Wae Rebo merupakan sebuah perkampungan adat yang terletak di kecamatan Satarmese Barat, kabupaten Manggarai. Wae Rebo memiliki arti tersendiri bagi para wisatawan yang pernah berkunjung kesana. "Wae" dalam bahasa Manggarai berarti air, sedangkan "Rebo" adalah nama tempat atau daerah itu sendiri.
Ada perasaan ingin tahu yang sangat besar saat pertama kali mendengar nama itu, ditambah lagi saya mendapat kabar dari rekan kerja yang asli Manggarai bahwa disana terdapat rumah adat yang masih asli tanpa tersentuh teknologi atau modernisasi. Keingintahuaan saya semakin bertambah karena sangat sulit untuk menemukan rumah adat yang masih asli tanpa renovasi apapun, karena pengaruh budaya asing yang masuk ke Manggarai.

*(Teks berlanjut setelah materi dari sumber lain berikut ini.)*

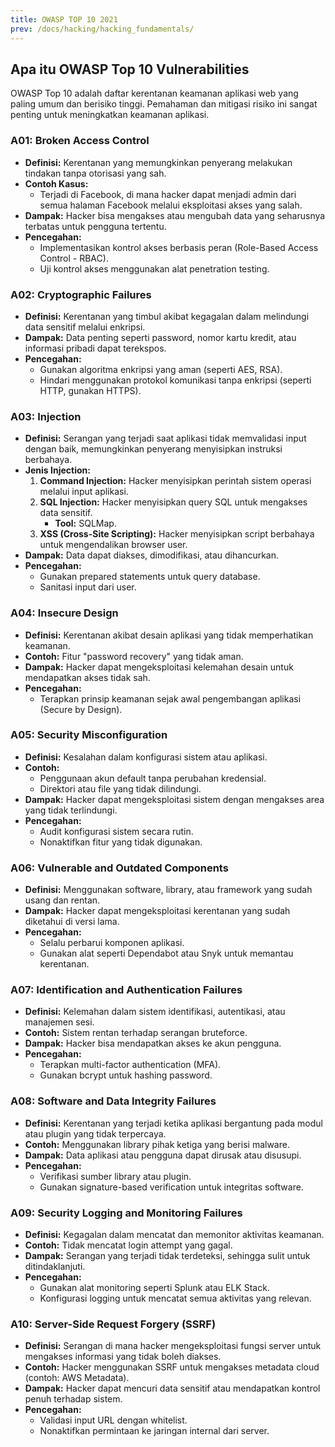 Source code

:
 ```yaml
---
title: OWASP TOP 10 2021
prev: /docs/hacking/hacking_fundamentals/
---
```


## Apa itu OWASP Top 10 Vulnerabilities

OWASP Top 10 adalah daftar kerentanan keamanan aplikasi web yang paling umum dan berisiko tinggi. Pemahaman dan mitigasi risiko ini sangat penting untuk meningkatkan keamanan aplikasi.

### **A01: Broken Access Control**

- **Definisi:** Kerentanan yang memungkinkan penyerang melakukan tindakan tanpa otorisasi yang sah.
- **Contoh Kasus:**
  - Terjadi di Facebook, di mana hacker dapat menjadi admin dari semua halaman Facebook melalui eksploitasi akses yang salah.
- **Dampak:** Hacker bisa mengakses atau mengubah data yang seharusnya terbatas untuk pengguna tertentu.
- **Pencegahan:**
  - Implementasikan kontrol akses berbasis peran (Role-Based Access Control - RBAC).
  - Uji kontrol akses menggunakan alat penetration testing.

### **A02: Cryptographic Failures**

- **Definisi:** Kerentanan yang timbul akibat kegagalan dalam melindungi data sensitif melalui enkripsi.
- **Dampak:** Data penting seperti password, nomor kartu kredit, atau informasi pribadi dapat terekspos.
- **Pencegahan:**
  - Gunakan algoritma enkripsi yang aman (seperti AES, RSA).
  - Hindari menggunakan protokol komunikasi tanpa enkripsi (seperti HTTP, gunakan HTTPS).

### **A03: Injection**

- **Definisi:** Serangan yang terjadi saat aplikasi tidak memvalidasi input dengan baik, memungkinkan penyerang menyisipkan instruksi berbahaya.
- **Jenis Injection:**
  1. **Command Injection:** Hacker menyisipkan perintah sistem operasi melalui input aplikasi.
  2. **SQL Injection:** Hacker menyisipkan query SQL untuk mengakses data sensitif.
     - **Tool:** SQLMap.
  3. **XSS (Cross-Site Scripting):** Hacker menyisipkan script berbahaya untuk mengendalikan browser user.
- **Dampak:** Data dapat diakses, dimodifikasi, atau dihancurkan.
- **Pencegahan:**
  - Gunakan prepared statements untuk query database.
  - Sanitasi input dari user.

### **A04: Insecure Design**

- **Definisi:** Kerentanan akibat desain aplikasi yang tidak memperhatikan keamanan.
- **Contoh:** Fitur "password recovery" yang tidak aman.
- **Dampak:** Hacker dapat mengeksploitasi kelemahan desain untuk mendapatkan akses tidak sah.
- **Pencegahan:**
  - Terapkan prinsip keamanan sejak awal pengembangan aplikasi (Secure by Design).

### **A05: Security Misconfiguration**

- **Definisi:** Kesalahan dalam konfigurasi sistem atau aplikasi.
- **Contoh:**
  - Penggunaan akun default tanpa perubahan kredensial.
  - Direktori atau file yang tidak dilindungi.
- **Dampak:** Hacker dapat mengeksploitasi sistem dengan mengakses area yang tidak terlindungi.
- **Pencegahan:**
  - Audit konfigurasi sistem secara rutin.
  - Nonaktifkan fitur yang tidak digunakan.

### **A06: Vulnerable and Outdated Components**

- **Definisi:** Menggunakan software, library, atau framework yang sudah usang dan rentan.
- **Dampak:** Hacker dapat mengeksploitasi kerentanan yang sudah diketahui di versi lama.
- **Pencegahan:**
  - Selalu perbarui komponen aplikasi.
  - Gunakan alat seperti Dependabot atau Snyk untuk memantau kerentanan.

### **A07: Identification and Authentication Failures**

- **Definisi:** Kelemahan dalam sistem identifikasi, autentikasi, atau manajemen sesi.
- **Contoh:** Sistem rentan terhadap serangan bruteforce.
- **Dampak:** Hacker bisa mendapatkan akses ke akun pengguna.
- **Pencegahan:**
  - Terapkan multi-factor authentication (MFA).
  - Gunakan bcrypt untuk hashing password.

### **A08: Software and Data Integrity Failures**

- **Definisi:** Kerentanan yang terjadi ketika aplikasi bergantung pada modul atau plugin yang tidak terpercaya.
- **Contoh:** Menggunakan library pihak ketiga yang berisi malware.
- **Dampak:** Data aplikasi atau pengguna dapat dirusak atau disusupi.
- **Pencegahan:**
  - Verifikasi sumber library atau plugin.
  - Gunakan signature-based verification untuk integritas software.

### **A09: Security Logging and Monitoring Failures**

- **Definisi:** Kegagalan dalam mencatat dan memonitor aktivitas keamanan.
- **Contoh:** Tidak mencatat login attempt yang gagal.
- **Dampak:** Serangan yang terjadi tidak terdeteksi, sehingga sulit untuk ditindaklanjuti.
- **Pencegahan:**
  - Gunakan alat monitoring seperti Splunk atau ELK Stack.
  - Konfigurasi logging untuk mencatat semua aktivitas yang relevan.

### **A10: Server-Side Request Forgery (SSRF)**

- **Definisi:** Serangan di mana hacker mengeksploitasi fungsi server untuk mengakses informasi yang tidak boleh diakses.
- **Contoh:** Hacker menggunakan SSRF untuk mengakses metadata cloud (contoh: AWS Metadata).
- **Dampak:** Hacker dapat mencuri data sensitif atau mendapatkan kontrol penuh terhadap sistem.
- **Pencegahan:**
  - Validasi input URL dengan whitelist.
  - Nonaktifkan permintaan ke jaringan internal dari server.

Sesuatu yang indah memang harus dibayar dengan kerja keras, seperti yang saya alami ketika perjalanan menuju Wae Rebo. Saya dan teman-teman lainnya harus menempuh perjalanan 4 jam naik otto kol dari ibukota kab. Manggarai, Ruteng menuju Dintor di kecamatan SaBar (Satarmese Barat). Otto kol merupakan sebuah alat transportasi yang sering dipakai di Manggarai. Ia berbentuk seperti truk pada umumnya, akan tetapi ada yang sedikit berbeda dari truk-truk yang ada di Jawa. Truk Otto kol ini diisi dengan beberapa deret bangku sebagai tempat duduk bagi para penumpang. Inilah yang disebut dengan otto kol. Setelah perjalanan 4 jam naik otto, kami harus berjalan kaki mendaki gunung selama 4 jam penuh. Lelah memang, sampai hampir membuat saya putus asa. Tetapi melihat semangat anak-anak Wae Rebo yang kebetulan berangkat dengan rombongan saya, membuat saya malu dan kembali melanjutkan perjalanan.
Sesampainya di Wae Rebo, saya dan teman-teman hanya bisa melihat dengan takjub pemandangan yang disodorkan di depan mata. Sungguh keindahan yang tiada duanya. Ada 7 rumah adat yang berdiri kokoh dan gagah tanpa sentuhan teknologi, yang dikelilingi oleh tebing-tebing curam. Pemandangan yang benar-benar indah dan alami itu ditambah dengan kesejukan alami udara di pagi hari semakin menambah nilai eksotika Wae Rebo. Selain rumah adat, ada beberapa pertunjukkan yang hanya dilakukan saat ada perayaan. Kebetulan waktu itu ada upacara adat yang disebut Penti, sehingga ada beberapa pertunjukkan yang ditanpilkan seperti tarian Caci (tarian tradisional Manggarai). Saat itu, rombongan kami bertemu dengan team "Jejak Petualang" dan "Tahu Nggak Sih?" dari Trans7. Ada perasaan bangga dan puas dalam hati saya, setelah melihat keindahan alam dan budaya Wae Rebo ini. Untuk bisa bermalam di Wae Rebo, kita diwajibkan untuk membayar Rp. 225.000,- per satu malam, itu sudah termasuk uang makan, tempat tinggal, dan pertunjukkan.
Setelah saya ingat perjalanan kemarin, saya berpikir perjalan yang panjang dan melelahkan itu sudah terbayar lunas dengan kepuasaan yang saya peroleh dari Wae Rebo, eksotika budaya alami dari tanah Manggarai.